━━━ Records for processing

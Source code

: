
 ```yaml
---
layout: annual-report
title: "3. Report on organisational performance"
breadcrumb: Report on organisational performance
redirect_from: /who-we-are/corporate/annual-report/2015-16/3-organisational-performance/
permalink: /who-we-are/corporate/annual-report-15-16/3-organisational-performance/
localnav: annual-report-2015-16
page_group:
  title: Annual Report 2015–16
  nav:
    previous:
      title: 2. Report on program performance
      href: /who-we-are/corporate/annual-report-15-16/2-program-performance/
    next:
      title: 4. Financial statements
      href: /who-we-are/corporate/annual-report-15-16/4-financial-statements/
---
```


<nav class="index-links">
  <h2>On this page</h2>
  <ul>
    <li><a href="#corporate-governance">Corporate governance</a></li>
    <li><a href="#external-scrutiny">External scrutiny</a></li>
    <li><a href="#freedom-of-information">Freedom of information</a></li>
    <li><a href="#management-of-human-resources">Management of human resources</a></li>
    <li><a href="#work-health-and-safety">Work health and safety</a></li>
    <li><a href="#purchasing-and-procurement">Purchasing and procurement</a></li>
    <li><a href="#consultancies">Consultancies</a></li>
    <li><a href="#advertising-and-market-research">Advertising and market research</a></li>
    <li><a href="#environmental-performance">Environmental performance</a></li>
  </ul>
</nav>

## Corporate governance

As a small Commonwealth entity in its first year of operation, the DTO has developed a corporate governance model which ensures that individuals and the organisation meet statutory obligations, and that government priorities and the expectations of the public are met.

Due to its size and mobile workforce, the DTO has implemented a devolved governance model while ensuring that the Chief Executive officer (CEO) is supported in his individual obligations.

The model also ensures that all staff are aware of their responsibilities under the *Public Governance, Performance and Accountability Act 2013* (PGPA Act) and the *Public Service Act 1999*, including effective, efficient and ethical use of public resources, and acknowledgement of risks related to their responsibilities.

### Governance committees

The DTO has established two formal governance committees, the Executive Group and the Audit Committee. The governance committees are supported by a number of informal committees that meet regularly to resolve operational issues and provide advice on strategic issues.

━━━━━━

▶ [Task description] Faithfully transcribe the whole of the data.

▶ [Exercise output]
Source code

:
 ```yaml
---
layout: annual-report
title: "3. Report on organisational performance"
breadcrumb: Report on organisational performance
redirect_from: /who-we-are/corporate/annual-report/2015-16/3-organisational-performance/
permalink: /who-we-are/corporate/annual-report-15-16/3-organisational-performance/
localnav: annual-report-2015-16
page_group:
  title: Annual Report 2015–16
  nav:
    previous:
      title: 2. Report on program performance
      href: /who-we-are/corporate/annual-report-15-16/2-program-performance/
    next:
      title: 4. Financial statements
      href: /who-we-are/corporate/annual-report-15-16/4-financial-statements/
---
```


<nav class="index-links">
  <h2>On this page</h2>
  <ul>
    <li><a href="#corporate-governance">Corporate governance</a></li>
    <li><a href="#external-scrutiny">External scrutiny</a></li>
    <li><a href="#freedom-of-information">Freedom of information</a></li>
    <li><a href="#management-of-human-resources">Management of human resources</a></li>
    <li><a href="#work-health-and-safety">Work health and safety</a></li>
    <li><a href="#purchasing-and-procurement">Purchasing and procurement</a></li>
    <li><a href="#consultancies">Consultancies</a></li>
    <li><a href="#advertising-and-market-research">Advertising and market research</a></li>
    <li><a href="#environmental-performance">Environmental performance</a></li>
  </ul>
</nav>

## Corporate governance

As a small Commonwealth entity in its first year of operation, the DTO has developed a corporate governance model which ensures that individuals and the organisation meet statutory obligations, and that government priorities and the expectations of the public are met.

Due to its size and mobile workforce, the DTO has implemented a devolved governance model while ensuring that the Chief Executive officer (CEO) is supported in his individual obligations.

The model also ensures that all staff are aware of their responsibilities under the *Public Governance, Performance and Accountability Act 2013* (PGPA Act) and the *Public Service Act 1999*, including effective, efficient and ethical use of public resources, and acknowledgement of risks related to their responsibilities.

### Governance committees

The DTO has established two formal governance committees, the Executive Group and the Audit Committee. The governance committees are supported by a number of informal committees that meet regularly to resolve operational issues and provide advice on strategic issues.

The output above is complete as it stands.